Let us forget for a moment that some of these false tales produced positive effects, while others produced horror and shame. All created something, for better or worse. Nothing in their success is inexplicable. What represents a problem is rather the way they managed to replace other tales that today we consider true. Some years ago, in an essay of mine on fakes and counterfeits, I concluded that although instruments, whether empirical or conjectural, exist to prove that some object is false, every decision in the matter presupposes the existence of an original, authentic and true, to which the fake is compared. The truly genuine problem thus does not consist of proving something false but in proving that the authentic object is authentic.
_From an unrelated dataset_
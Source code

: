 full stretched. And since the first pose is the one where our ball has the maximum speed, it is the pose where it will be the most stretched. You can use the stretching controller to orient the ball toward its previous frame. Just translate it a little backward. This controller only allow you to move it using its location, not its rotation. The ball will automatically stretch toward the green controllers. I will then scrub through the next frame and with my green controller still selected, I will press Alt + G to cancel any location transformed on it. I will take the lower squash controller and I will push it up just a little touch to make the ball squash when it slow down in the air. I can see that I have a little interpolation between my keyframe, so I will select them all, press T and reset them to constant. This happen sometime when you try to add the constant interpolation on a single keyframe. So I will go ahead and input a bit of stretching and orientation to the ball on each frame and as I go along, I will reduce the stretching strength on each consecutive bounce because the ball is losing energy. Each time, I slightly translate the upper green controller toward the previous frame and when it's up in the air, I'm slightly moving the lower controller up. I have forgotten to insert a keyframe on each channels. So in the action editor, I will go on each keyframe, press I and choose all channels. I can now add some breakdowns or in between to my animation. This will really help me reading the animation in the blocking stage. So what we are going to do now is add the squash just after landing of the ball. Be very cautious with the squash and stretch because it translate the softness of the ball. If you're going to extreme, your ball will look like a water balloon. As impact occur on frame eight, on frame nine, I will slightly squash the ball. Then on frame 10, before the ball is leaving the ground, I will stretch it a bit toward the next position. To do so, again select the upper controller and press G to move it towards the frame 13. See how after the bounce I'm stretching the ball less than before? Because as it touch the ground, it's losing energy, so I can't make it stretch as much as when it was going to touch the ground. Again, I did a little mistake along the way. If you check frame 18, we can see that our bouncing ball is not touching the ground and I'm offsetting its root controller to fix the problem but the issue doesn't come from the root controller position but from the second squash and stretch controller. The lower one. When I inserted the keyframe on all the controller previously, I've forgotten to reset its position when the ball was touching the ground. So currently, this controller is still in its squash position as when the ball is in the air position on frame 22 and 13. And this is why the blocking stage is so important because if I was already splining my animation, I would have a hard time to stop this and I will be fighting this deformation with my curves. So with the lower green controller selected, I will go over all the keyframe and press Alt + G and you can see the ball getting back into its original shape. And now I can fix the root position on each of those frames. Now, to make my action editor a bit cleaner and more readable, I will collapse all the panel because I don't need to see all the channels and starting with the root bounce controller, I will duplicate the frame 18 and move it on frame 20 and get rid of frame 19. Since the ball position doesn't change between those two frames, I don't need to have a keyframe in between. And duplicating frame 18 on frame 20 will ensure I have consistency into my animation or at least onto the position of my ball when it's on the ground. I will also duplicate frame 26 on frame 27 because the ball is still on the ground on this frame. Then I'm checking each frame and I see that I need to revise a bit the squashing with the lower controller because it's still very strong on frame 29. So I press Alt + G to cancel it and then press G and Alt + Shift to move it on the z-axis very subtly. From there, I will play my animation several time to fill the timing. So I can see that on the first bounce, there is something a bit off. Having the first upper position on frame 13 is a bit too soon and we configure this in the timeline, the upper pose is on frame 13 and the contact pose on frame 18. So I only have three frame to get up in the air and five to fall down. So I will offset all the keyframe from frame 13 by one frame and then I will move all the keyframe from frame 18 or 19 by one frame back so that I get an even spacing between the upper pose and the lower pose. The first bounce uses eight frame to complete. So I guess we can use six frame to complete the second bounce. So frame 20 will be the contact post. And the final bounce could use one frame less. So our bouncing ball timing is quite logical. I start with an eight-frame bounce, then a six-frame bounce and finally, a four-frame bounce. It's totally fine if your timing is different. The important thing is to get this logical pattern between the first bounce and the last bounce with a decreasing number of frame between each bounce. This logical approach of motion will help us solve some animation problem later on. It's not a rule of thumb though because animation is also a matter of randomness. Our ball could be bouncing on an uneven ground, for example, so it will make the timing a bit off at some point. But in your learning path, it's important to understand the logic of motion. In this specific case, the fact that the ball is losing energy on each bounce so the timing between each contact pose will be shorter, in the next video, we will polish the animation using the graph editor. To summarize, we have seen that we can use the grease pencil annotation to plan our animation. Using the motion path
Serendipities is a collection of essays by Umberto Eco chronicling the attempts of linguists and historians to trace language back to its original form, the mother tongue or linguistic matrix that forms the basis for all modern language and grammar. In tracing it back, he also touches extensively on the topics of religion, natural instinct, conspiracies, and various historical events that either prove or illustrated the points he's trying to make.
In all honesty, this was a pretty nerdy book. I really enjoyed it, but unless you have a vested interest in linguistics, it's probably not going to be too appealing. Eco does write in a very accessible style, even when talking about complex, unfamiliar concepts, so if you want to dip your toes in this might be a good place to start. if you just want to read some Eco though, I'd suggest picking up The Name of the Rose.